What you will do :: Each line in the entries that has the word "SPWL" has to be copied.

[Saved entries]
::::::

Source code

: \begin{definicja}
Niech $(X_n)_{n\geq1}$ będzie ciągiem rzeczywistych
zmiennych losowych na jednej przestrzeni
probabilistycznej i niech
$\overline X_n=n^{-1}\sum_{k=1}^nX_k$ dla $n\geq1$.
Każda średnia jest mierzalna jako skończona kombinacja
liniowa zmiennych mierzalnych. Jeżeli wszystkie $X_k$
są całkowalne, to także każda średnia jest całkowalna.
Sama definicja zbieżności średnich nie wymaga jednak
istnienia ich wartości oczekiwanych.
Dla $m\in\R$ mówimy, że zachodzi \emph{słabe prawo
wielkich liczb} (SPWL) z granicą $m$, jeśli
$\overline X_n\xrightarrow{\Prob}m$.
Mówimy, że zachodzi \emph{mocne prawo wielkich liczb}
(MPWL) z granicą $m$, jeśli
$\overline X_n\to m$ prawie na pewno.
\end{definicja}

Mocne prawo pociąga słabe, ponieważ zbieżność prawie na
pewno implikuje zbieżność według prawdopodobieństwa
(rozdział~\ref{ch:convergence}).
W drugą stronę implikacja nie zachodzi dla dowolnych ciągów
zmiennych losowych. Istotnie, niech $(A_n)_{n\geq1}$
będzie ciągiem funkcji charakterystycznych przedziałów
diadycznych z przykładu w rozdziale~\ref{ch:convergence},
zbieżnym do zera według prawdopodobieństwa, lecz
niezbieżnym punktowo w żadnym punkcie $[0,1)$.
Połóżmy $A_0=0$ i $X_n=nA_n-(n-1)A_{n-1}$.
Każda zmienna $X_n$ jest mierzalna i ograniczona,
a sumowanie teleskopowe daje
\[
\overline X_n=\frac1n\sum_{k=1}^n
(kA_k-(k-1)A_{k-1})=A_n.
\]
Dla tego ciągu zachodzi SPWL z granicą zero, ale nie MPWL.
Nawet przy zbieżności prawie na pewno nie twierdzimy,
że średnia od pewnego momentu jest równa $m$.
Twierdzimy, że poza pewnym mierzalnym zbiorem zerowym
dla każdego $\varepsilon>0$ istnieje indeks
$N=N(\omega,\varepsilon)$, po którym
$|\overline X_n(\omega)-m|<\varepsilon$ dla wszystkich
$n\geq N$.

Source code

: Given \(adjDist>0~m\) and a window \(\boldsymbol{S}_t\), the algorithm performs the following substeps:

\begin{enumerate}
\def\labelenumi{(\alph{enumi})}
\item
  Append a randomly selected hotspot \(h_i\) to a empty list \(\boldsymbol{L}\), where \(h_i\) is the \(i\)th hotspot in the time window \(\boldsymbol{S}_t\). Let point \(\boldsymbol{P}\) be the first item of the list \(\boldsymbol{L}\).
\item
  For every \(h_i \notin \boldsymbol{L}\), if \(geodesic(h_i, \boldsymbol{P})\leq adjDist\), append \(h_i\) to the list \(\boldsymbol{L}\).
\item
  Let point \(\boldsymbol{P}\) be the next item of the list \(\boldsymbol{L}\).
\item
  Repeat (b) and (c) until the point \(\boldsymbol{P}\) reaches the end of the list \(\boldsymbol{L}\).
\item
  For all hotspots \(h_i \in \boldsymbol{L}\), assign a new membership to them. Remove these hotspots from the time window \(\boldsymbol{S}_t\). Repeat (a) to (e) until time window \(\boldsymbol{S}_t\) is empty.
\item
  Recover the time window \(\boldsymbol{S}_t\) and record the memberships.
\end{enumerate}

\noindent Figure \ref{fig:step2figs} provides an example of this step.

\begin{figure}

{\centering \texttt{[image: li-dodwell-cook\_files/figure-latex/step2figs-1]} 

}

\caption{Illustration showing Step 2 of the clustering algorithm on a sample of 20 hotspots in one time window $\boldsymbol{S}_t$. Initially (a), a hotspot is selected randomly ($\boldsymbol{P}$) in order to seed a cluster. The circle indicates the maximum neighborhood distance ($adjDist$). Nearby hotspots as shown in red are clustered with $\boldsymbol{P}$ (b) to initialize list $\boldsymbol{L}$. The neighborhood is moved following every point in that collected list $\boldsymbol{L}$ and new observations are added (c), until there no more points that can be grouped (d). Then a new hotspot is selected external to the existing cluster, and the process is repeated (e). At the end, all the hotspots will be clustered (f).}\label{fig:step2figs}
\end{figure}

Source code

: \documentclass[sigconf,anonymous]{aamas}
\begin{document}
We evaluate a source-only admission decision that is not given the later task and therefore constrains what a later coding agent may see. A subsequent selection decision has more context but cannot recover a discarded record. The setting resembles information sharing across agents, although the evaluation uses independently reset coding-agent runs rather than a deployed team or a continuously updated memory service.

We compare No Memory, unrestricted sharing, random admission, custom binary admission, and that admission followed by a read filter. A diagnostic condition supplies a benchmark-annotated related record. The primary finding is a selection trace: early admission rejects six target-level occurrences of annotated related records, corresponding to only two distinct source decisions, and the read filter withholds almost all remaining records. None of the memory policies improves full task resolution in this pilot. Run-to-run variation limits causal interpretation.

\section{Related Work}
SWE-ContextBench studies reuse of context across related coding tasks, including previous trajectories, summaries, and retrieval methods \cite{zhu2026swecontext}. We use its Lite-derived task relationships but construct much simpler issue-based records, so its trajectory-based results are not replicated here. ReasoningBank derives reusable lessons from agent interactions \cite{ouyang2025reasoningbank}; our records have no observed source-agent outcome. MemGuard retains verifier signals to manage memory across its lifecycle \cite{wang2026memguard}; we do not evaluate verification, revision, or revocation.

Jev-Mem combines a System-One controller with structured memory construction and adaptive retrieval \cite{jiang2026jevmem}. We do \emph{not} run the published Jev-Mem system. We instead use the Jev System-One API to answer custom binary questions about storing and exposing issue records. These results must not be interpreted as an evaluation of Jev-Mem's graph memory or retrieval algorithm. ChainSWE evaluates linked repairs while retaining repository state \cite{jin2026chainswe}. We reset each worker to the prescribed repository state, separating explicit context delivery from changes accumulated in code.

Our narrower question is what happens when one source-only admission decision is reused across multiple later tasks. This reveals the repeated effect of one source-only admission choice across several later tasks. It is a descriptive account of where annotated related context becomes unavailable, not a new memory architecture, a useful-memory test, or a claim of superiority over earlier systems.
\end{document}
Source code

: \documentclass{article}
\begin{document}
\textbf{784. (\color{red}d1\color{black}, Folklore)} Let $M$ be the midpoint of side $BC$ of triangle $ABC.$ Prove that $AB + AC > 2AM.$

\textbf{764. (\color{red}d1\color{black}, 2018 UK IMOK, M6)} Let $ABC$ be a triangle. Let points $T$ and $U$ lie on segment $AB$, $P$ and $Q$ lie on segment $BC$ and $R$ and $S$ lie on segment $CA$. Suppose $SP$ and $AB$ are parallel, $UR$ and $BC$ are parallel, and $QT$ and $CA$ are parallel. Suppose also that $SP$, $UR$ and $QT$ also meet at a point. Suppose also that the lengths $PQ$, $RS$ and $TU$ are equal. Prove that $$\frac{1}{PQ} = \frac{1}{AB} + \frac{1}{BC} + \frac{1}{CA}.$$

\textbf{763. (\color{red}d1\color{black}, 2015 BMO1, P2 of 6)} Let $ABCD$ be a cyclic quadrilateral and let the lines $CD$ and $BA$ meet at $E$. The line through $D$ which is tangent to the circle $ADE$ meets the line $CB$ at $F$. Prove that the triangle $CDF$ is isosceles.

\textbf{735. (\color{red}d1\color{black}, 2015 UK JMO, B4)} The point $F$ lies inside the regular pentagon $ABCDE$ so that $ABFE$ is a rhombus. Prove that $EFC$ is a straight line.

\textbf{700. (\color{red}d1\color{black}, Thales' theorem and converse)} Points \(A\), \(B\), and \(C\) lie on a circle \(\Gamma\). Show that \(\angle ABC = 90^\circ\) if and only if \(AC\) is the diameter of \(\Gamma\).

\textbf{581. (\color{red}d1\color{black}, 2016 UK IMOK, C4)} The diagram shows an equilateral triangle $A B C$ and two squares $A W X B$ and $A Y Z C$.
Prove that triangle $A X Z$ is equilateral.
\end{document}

::::::

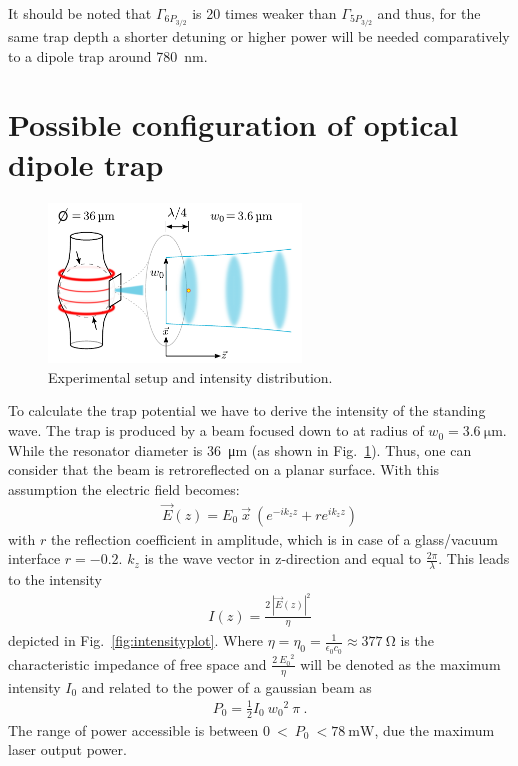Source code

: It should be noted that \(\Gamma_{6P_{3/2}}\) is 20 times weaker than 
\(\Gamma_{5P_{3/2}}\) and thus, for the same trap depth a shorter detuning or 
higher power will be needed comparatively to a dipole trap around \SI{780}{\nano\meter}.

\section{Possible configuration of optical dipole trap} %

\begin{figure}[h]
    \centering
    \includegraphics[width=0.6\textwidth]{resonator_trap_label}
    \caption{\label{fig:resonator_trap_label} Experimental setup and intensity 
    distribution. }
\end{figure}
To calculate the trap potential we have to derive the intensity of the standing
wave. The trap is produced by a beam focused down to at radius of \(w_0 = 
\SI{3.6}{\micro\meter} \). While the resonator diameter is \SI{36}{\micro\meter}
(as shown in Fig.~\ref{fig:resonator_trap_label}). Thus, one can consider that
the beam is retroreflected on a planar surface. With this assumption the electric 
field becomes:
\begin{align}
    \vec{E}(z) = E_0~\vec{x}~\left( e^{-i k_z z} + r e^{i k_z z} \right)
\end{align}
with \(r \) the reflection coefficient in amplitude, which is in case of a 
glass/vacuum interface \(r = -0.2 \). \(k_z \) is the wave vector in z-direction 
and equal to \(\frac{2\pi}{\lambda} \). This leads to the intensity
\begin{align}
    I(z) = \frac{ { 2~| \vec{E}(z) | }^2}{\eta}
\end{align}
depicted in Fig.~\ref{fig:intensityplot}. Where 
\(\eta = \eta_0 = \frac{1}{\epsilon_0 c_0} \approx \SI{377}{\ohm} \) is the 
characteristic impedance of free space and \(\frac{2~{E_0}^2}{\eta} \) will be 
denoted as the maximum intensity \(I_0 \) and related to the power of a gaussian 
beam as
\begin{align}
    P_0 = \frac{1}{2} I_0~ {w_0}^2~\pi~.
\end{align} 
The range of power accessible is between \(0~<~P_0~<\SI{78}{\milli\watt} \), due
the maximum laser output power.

::::::

Exercise output ::
wielkich liczb} (SPWL) z granicą $m$, jeśli
Dla tego ciągu zachodzi SPWL z granicą zero, ale nie MPWL.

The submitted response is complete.